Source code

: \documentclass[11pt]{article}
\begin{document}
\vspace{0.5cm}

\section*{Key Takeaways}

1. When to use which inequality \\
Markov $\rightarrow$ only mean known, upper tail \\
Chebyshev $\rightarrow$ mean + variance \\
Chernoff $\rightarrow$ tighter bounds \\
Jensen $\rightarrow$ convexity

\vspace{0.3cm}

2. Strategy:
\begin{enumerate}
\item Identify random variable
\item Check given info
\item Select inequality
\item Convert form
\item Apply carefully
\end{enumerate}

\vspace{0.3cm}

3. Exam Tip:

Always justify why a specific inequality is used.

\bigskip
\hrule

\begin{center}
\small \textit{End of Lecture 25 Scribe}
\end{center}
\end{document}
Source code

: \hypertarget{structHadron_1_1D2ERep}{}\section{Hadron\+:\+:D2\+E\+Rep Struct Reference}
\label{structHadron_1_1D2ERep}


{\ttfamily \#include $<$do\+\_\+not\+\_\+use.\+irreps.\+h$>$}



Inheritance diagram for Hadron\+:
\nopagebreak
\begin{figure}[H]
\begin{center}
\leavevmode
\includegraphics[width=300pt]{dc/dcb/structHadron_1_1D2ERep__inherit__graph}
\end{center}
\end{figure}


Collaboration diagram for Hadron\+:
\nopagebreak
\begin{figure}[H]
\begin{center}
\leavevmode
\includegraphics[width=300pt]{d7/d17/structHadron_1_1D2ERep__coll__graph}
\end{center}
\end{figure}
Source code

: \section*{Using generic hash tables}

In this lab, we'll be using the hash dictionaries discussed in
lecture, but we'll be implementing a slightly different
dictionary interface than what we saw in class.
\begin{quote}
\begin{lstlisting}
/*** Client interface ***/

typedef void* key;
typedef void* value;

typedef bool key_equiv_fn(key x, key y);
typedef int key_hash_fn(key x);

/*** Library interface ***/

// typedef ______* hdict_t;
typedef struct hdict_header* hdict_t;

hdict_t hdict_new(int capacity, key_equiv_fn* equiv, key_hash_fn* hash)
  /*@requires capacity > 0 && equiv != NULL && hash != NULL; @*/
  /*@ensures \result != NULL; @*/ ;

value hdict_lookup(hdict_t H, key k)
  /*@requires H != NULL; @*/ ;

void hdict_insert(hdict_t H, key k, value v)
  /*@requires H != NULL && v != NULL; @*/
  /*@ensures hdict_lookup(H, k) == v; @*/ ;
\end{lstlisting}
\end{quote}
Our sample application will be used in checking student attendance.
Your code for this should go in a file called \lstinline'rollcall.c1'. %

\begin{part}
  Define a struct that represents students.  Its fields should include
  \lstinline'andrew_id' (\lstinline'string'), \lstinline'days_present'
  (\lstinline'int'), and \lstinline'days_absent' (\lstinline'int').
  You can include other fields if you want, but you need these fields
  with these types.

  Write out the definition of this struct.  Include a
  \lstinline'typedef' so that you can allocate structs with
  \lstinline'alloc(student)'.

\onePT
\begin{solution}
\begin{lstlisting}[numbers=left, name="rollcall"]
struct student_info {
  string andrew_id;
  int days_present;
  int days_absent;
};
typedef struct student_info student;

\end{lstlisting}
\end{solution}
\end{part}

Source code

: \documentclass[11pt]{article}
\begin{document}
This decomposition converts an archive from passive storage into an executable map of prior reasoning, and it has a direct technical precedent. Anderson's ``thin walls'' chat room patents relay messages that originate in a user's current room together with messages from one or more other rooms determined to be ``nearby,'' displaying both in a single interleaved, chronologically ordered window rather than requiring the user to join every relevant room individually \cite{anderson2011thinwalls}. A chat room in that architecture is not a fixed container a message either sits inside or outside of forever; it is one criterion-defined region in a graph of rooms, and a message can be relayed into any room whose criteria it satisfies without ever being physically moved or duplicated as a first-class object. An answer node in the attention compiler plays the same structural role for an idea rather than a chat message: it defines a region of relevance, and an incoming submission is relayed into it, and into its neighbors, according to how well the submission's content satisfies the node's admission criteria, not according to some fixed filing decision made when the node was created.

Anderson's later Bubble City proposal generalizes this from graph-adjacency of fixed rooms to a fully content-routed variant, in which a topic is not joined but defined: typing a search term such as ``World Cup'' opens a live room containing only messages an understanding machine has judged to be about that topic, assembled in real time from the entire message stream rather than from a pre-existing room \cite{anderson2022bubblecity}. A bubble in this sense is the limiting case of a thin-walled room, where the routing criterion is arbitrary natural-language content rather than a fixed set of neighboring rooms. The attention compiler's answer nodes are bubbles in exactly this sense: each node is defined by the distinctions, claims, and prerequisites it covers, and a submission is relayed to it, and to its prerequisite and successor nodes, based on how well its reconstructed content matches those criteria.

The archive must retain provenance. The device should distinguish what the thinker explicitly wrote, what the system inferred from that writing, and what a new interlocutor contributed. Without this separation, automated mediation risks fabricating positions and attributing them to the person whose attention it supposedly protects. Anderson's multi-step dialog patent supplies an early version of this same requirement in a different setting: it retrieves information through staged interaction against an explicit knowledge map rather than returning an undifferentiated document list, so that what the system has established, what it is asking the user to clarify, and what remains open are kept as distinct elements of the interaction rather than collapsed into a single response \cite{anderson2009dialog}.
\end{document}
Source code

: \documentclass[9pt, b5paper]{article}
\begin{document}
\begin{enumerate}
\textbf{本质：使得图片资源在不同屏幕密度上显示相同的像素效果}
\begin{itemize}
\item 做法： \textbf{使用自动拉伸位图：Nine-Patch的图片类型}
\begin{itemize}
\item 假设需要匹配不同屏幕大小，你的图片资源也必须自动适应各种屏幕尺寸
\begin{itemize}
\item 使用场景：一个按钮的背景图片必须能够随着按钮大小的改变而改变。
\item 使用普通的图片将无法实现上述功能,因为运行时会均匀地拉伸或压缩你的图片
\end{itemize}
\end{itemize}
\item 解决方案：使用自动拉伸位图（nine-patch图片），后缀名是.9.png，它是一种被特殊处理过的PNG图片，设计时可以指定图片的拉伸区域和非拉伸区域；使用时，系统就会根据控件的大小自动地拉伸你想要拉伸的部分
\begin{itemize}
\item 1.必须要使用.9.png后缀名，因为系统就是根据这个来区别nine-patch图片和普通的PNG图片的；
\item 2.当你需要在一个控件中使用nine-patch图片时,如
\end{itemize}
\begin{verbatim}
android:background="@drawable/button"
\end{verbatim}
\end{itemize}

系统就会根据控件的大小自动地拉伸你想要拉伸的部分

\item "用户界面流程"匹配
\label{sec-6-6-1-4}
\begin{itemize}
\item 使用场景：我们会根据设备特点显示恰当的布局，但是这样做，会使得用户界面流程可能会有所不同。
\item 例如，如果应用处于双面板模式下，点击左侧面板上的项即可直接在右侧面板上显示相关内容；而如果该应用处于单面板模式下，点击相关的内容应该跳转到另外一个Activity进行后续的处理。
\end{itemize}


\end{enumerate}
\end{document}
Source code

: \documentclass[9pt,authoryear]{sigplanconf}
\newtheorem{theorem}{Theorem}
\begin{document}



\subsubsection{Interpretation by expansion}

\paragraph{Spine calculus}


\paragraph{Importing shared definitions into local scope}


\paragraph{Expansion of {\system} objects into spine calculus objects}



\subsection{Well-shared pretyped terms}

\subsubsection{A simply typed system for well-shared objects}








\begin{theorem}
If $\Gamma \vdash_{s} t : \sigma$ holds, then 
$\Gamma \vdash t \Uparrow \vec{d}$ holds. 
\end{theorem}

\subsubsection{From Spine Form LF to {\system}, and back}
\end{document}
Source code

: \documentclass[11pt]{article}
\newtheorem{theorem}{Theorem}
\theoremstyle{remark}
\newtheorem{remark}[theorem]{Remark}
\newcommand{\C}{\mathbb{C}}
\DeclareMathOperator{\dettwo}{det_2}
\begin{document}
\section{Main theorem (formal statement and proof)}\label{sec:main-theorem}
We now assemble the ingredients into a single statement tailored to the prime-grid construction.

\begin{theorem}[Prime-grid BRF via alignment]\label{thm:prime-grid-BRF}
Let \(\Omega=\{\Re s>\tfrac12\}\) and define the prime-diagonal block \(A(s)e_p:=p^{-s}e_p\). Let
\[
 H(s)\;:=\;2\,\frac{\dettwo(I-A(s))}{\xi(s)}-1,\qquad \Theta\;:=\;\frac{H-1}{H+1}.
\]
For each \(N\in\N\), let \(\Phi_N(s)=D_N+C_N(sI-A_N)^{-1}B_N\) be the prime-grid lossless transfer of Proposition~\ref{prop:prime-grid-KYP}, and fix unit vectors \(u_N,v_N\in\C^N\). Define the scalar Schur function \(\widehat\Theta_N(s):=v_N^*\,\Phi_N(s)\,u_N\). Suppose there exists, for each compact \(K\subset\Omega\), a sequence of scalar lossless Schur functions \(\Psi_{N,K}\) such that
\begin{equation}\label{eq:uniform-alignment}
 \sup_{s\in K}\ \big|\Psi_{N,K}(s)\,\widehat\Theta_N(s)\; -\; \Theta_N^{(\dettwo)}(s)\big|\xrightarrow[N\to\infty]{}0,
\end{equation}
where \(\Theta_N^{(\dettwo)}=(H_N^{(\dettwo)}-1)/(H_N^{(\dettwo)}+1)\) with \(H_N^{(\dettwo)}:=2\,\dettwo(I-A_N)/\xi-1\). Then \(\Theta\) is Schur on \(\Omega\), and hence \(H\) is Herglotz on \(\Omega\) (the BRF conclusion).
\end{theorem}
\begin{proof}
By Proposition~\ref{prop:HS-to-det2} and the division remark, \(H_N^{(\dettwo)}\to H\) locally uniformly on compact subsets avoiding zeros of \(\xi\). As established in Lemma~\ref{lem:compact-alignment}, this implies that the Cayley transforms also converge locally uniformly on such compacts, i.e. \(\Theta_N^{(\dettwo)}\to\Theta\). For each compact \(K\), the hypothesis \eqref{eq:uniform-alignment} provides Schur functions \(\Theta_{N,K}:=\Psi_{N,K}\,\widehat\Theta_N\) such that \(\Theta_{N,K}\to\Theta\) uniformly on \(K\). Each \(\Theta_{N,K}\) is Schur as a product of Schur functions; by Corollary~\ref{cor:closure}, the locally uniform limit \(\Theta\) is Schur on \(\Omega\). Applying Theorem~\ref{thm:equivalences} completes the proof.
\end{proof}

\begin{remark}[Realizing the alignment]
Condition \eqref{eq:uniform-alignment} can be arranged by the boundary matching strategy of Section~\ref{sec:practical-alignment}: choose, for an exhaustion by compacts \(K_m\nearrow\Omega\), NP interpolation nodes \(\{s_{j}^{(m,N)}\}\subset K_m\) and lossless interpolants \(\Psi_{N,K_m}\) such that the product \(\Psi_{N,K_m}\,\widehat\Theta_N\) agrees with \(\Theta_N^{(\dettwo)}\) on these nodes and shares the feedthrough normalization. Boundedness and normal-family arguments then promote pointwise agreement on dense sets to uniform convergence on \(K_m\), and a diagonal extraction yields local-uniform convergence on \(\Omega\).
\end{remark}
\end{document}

+++

:: WHAT IS NEEDED ::
The response consists of the lines above that contain "系统就会根据控件的大小自动地拉伸你想要拉伸的部分".

:: EXERCISE RESULT ::
\item 解决方案：使用自动拉伸位图（nine-patch图片），后缀名是.9.png，它是一种被特殊处理过的PNG图片，设计时可以指定图片的拉伸区域和非拉伸区域；使用时，系统就会根据控件的大小自动地拉伸你想要拉伸的部分
系统就会根据控件的大小自动地拉伸你想要拉伸的部分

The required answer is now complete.